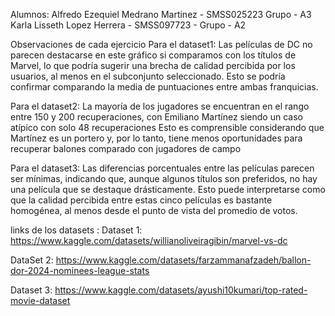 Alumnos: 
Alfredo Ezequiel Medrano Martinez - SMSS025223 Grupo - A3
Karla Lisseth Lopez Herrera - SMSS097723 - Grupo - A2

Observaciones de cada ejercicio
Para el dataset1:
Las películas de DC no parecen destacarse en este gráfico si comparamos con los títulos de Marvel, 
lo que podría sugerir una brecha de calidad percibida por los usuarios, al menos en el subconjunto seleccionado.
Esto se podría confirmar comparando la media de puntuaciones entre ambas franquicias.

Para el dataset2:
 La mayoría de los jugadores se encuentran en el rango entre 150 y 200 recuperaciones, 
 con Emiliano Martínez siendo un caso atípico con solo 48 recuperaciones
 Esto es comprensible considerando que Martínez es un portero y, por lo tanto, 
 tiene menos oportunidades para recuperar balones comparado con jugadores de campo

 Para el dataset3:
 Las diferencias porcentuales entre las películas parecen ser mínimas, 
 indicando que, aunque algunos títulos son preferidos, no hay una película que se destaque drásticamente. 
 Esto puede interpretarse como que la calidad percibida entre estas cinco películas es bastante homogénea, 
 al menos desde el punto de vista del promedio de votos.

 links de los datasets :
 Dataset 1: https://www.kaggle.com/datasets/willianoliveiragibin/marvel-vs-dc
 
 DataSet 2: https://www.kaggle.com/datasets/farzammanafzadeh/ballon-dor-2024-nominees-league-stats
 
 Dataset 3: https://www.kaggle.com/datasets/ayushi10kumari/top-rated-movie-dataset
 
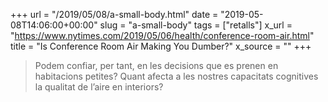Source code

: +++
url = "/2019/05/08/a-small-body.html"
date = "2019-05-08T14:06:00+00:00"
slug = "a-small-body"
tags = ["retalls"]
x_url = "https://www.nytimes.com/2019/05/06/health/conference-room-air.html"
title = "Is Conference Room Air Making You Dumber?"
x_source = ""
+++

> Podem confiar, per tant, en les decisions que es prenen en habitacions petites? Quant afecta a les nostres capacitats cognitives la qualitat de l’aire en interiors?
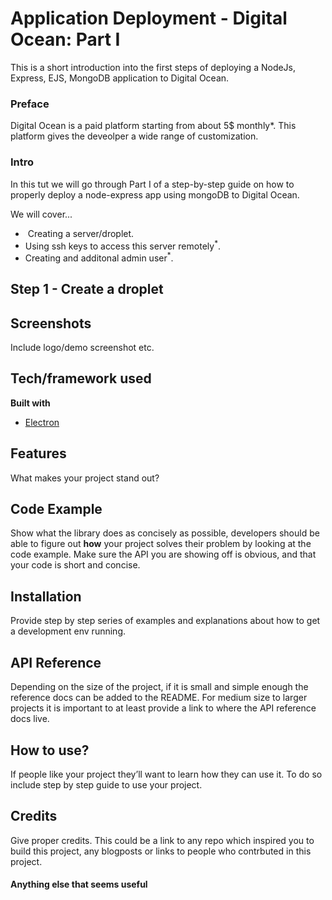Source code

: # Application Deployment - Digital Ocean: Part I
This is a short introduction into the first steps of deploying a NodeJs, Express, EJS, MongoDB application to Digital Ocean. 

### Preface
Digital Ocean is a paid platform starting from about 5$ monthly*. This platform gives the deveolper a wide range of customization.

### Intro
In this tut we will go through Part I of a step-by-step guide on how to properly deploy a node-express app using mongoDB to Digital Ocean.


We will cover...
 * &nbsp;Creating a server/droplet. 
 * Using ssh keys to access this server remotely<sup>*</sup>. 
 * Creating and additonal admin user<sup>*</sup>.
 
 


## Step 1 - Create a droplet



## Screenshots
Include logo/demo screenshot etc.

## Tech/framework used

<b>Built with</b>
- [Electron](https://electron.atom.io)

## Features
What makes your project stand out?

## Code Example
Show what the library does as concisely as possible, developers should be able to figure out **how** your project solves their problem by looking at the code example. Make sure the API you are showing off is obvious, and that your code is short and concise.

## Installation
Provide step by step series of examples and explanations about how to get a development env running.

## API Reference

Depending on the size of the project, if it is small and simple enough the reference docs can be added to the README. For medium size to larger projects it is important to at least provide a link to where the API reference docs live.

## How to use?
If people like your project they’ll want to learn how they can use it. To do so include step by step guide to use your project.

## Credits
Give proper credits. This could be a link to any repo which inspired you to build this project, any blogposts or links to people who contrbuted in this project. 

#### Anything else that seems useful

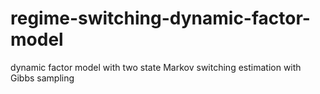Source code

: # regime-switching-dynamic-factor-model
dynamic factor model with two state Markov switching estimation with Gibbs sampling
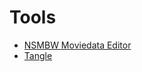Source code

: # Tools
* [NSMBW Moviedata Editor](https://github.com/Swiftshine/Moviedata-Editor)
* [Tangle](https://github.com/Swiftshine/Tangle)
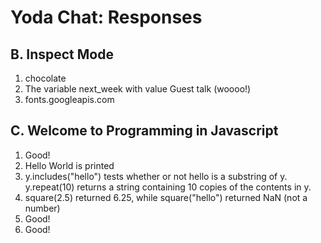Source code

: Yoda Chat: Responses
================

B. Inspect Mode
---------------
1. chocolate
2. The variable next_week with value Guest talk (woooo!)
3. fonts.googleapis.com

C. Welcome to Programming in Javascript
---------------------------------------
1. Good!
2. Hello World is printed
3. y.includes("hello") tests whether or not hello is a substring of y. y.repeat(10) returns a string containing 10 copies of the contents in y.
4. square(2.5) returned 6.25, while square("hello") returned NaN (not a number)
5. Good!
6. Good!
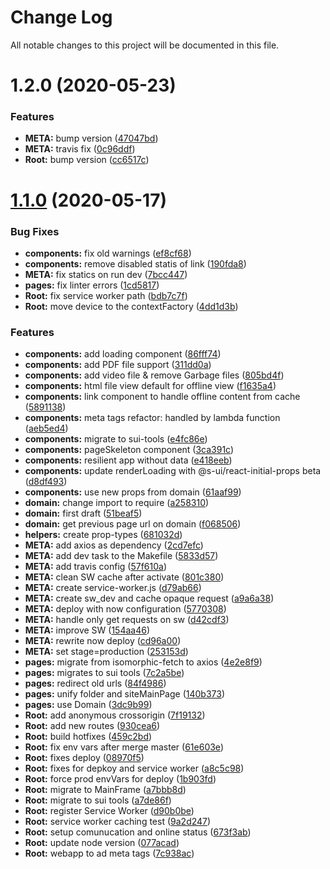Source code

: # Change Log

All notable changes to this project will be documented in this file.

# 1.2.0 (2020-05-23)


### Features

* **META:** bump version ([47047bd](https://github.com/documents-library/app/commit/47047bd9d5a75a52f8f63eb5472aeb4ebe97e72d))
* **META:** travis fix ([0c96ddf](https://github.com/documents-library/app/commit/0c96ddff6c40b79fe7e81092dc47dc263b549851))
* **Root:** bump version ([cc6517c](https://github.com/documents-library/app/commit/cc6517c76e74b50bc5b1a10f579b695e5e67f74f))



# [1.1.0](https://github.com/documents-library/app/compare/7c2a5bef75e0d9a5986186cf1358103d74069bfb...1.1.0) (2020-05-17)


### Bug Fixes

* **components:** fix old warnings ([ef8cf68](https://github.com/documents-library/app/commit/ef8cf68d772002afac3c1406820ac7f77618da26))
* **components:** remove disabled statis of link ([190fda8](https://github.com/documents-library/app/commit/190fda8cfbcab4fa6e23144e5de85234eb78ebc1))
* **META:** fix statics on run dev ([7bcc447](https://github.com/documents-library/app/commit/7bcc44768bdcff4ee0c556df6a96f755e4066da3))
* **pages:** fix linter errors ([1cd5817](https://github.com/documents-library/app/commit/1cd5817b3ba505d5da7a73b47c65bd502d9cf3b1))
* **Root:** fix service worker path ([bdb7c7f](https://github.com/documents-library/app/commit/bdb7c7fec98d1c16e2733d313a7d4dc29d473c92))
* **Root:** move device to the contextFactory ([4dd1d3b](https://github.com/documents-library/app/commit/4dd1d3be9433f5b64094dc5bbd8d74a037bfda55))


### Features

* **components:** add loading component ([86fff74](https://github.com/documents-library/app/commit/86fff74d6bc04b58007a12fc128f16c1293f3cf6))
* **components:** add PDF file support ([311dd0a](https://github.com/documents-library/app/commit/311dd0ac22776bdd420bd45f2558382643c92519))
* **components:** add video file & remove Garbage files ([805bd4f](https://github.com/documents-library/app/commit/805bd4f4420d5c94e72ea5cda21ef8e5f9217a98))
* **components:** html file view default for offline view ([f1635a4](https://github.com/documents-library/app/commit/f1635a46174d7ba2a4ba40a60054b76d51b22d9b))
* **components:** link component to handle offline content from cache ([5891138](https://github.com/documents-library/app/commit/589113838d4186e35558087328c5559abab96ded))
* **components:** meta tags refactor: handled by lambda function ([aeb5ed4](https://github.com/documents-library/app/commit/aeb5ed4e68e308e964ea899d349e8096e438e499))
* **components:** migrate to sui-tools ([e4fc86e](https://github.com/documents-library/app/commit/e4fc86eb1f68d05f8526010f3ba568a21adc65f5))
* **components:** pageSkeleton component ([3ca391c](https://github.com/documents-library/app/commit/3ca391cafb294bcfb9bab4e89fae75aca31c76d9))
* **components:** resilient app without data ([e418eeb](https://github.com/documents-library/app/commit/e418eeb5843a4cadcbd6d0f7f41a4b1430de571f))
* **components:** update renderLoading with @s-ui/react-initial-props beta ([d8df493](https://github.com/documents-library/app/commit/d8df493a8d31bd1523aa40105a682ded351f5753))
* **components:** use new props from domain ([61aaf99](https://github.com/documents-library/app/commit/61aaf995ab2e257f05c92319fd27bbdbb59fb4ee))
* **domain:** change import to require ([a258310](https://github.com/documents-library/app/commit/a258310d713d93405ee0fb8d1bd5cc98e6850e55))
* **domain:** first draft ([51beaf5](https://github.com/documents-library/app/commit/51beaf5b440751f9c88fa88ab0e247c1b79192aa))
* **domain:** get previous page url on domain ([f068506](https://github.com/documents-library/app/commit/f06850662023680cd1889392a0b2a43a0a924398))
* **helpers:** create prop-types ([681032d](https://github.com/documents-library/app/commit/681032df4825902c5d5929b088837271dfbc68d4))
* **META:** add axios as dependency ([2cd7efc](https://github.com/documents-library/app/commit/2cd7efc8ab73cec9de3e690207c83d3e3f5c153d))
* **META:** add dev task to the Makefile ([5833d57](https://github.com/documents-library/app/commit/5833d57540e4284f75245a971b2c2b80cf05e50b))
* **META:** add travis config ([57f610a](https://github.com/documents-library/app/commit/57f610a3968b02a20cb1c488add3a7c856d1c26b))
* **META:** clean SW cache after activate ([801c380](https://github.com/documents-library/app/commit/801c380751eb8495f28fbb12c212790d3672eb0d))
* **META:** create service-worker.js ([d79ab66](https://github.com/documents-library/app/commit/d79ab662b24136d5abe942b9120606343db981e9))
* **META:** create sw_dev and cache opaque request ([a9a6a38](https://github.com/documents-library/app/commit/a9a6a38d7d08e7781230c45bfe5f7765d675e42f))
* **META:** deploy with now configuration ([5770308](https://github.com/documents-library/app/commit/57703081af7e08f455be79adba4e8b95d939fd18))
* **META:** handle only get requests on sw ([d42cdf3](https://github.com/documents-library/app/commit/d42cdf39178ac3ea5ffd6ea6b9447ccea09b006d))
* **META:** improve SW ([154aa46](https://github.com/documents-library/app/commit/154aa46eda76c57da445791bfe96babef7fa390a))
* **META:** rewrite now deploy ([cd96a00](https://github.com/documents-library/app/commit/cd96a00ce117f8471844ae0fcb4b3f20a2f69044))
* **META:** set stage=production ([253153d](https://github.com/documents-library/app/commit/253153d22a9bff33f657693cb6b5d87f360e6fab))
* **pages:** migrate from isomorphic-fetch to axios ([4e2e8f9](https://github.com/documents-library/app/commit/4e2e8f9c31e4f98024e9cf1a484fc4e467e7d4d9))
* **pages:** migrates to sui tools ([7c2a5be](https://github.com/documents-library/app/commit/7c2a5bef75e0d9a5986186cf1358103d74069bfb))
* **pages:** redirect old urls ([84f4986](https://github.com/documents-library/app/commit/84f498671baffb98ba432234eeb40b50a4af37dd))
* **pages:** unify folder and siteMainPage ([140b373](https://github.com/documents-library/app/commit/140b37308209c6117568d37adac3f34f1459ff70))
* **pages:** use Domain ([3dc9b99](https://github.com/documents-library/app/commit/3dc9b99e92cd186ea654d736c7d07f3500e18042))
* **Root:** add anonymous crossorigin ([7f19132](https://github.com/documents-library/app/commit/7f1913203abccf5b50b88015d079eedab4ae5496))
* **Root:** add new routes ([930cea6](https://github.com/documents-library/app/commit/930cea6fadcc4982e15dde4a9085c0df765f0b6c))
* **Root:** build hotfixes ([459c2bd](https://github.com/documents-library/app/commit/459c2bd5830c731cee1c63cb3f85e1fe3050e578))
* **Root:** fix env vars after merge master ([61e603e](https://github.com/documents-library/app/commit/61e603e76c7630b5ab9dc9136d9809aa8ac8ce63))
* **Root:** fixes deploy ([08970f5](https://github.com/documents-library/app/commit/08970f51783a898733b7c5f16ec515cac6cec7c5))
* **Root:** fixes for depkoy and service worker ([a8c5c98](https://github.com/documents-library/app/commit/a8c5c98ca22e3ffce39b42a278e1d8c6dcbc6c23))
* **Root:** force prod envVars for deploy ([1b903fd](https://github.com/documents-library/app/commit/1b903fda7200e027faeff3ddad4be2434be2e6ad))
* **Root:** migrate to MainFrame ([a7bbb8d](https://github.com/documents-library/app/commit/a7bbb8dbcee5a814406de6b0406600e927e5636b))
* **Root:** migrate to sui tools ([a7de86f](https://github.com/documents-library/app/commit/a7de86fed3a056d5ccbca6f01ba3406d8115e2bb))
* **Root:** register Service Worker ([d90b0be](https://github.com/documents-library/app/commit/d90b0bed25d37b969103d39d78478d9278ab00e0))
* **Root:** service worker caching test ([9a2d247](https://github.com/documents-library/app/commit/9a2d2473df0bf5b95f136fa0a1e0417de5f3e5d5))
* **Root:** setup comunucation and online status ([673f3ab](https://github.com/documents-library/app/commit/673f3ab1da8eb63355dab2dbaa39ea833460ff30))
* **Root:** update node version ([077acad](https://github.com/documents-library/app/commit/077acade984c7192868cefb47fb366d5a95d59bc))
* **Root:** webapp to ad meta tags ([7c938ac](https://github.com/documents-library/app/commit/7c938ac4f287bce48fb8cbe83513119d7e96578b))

* * * * * * * * *

Work request:
Look through the data and gather every line with the string "your" in it.

Response area:
What makes your project stand out?
Show what the library does as concisely as possible, developers should be able to figure out **how** your project solves their problem by looking at the code example. Make sure the API you are showing off is obvious, and that your code is short and concise.
If people like your project they’ll want to learn how they can use it. To do so include step by step guide to use your project.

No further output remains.